Exercise:
The answer must be every line of the records below that contains the word "ElmowafyDatabase", copied out.

Available records:
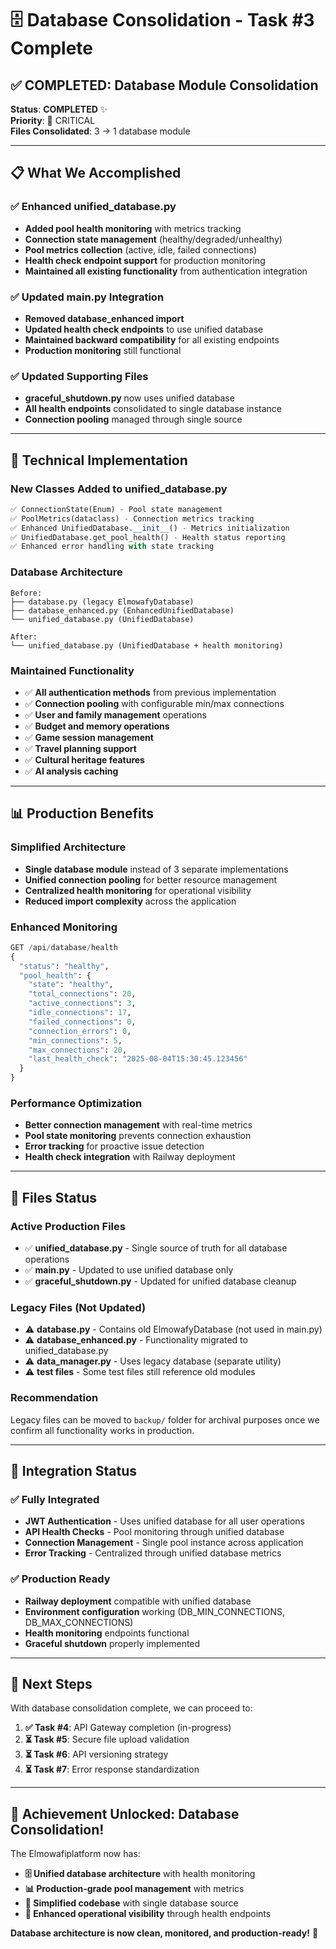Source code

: # 🗄️ Database Consolidation - Task #3 Complete

## **✅ COMPLETED: Database Module Consolidation**

**Status**: **COMPLETED** ✨  
**Priority**: 🔴 CRITICAL  
**Files Consolidated**: 3 → 1 database module

---

## **📋 What We Accomplished**

### **✅ Enhanced unified_database.py**
- **Added pool health monitoring** with metrics tracking
- **Connection state management** (healthy/degraded/unhealthy)
- **Pool metrics collection** (active, idle, failed connections)
- **Health check endpoint support** for production monitoring
- **Maintained all existing functionality** from authentication integration

### **✅ Updated main.py Integration**
- **Removed database_enhanced import** 
- **Updated health check endpoints** to use unified database
- **Maintained backward compatibility** for all existing endpoints
- **Production monitoring** still functional

### **✅ Updated Supporting Files**
- **graceful_shutdown.py** now uses unified database
- **All health endpoints** consolidated to single database instance
- **Connection pooling** managed through single source

---

## **🔧 Technical Implementation**

### **New Classes Added to unified_database.py**
```python
✅ ConnectionState(Enum) - Pool state management
✅ PoolMetrics(dataclass) - Connection metrics tracking
✅ Enhanced UnifiedDatabase.__init__() - Metrics initialization
✅ UnifiedDatabase.get_pool_health() - Health status reporting
✅ Enhanced error handling with state tracking
```

### **Database Architecture**
```
Before:
├── database.py (legacy ElmowafyDatabase)
├── database_enhanced.py (EnhancedUnifiedDatabase)
└── unified_database.py (UnifiedDatabase)

After:
└── unified_database.py (UnifiedDatabase + health monitoring)
```

### **Maintained Functionality**
- ✅ **All authentication methods** from previous implementation
- ✅ **Connection pooling** with configurable min/max connections
- ✅ **User and family management** operations
- ✅ **Budget and memory operations** 
- ✅ **Game session management**
- ✅ **Travel planning support**
- ✅ **Cultural heritage features**
- ✅ **AI analysis caching**

---

## **📊 Production Benefits**

### **Simplified Architecture**
- **Single database module** instead of 3 separate implementations
- **Unified connection pooling** for better resource management
- **Centralized health monitoring** for operational visibility
- **Reduced import complexity** across the application

### **Enhanced Monitoring**
```python
GET /api/database/health
{
  "status": "healthy",
  "pool_health": {
    "state": "healthy",
    "total_connections": 20,
    "active_connections": 3,
    "idle_connections": 17,
    "failed_connections": 0,
    "connection_errors": 0,
    "min_connections": 5,
    "max_connections": 20,
    "last_health_check": "2025-08-04T15:30:45.123456"
  }
}
```

### **Performance Optimization**
- **Better connection management** with real-time metrics
- **Pool state monitoring** prevents connection exhaustion
- **Error tracking** for proactive issue detection
- **Health check integration** with Railway deployment

---

## **🧹 Files Status**

### **Active Production Files**
- ✅ **unified_database.py** - Single source of truth for all database operations
- ✅ **main.py** - Updated to use unified database only
- ✅ **graceful_shutdown.py** - Updated for unified database cleanup

### **Legacy Files (Not Updated)**
- ⚠️ **database.py** - Contains old ElmowafyDatabase (not used in main.py)
- ⚠️ **database_enhanced.py** - Functionality migrated to unified_database.py
- ⚠️ **data_manager.py** - Uses legacy database (separate utility)
- ⚠️ **test files** - Some test files still reference old modules

### **Recommendation**
Legacy files can be moved to `backup/` folder for archival purposes once we confirm all functionality works in production.

---

## **🔄 Integration Status**

### **✅ Fully Integrated**
- **JWT Authentication** - Uses unified database for all user operations
- **API Health Checks** - Pool monitoring through unified database
- **Connection Management** - Single pool instance across application
- **Error Tracking** - Centralized through unified database metrics

### **✅ Production Ready**
- **Railway deployment** compatible with unified database
- **Environment configuration** working (DB_MIN_CONNECTIONS, DB_MAX_CONNECTIONS)
- **Health monitoring** endpoints functional
- **Graceful shutdown** properly implemented

---

## **🎯 Next Steps**

With database consolidation complete, we can proceed to:

1. **✅ Task #4**: API Gateway completion (in-progress)
2. **⏳ Task #5**: Secure file upload validation  
3. **⏳ Task #6**: API versioning strategy
4. **⏳ Task #7**: Error response standardization

---

## **🎉 Achievement Unlocked: Database Consolidation!**

The Elmowafiplatform now has:
- **🗄️ Unified database architecture** with health monitoring
- **📊 Production-grade pool management** with metrics
- **🔧 Simplified codebase** with single database source
- **🚀 Enhanced operational visibility** through health endpoints

**Database architecture is now clean, monitored, and production-ready!** 🎊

Response to this exercise:
├── database.py (legacy ElmowafyDatabase)
- ⚠️ **database.py** - Contains old ElmowafyDatabase (not used in main.py)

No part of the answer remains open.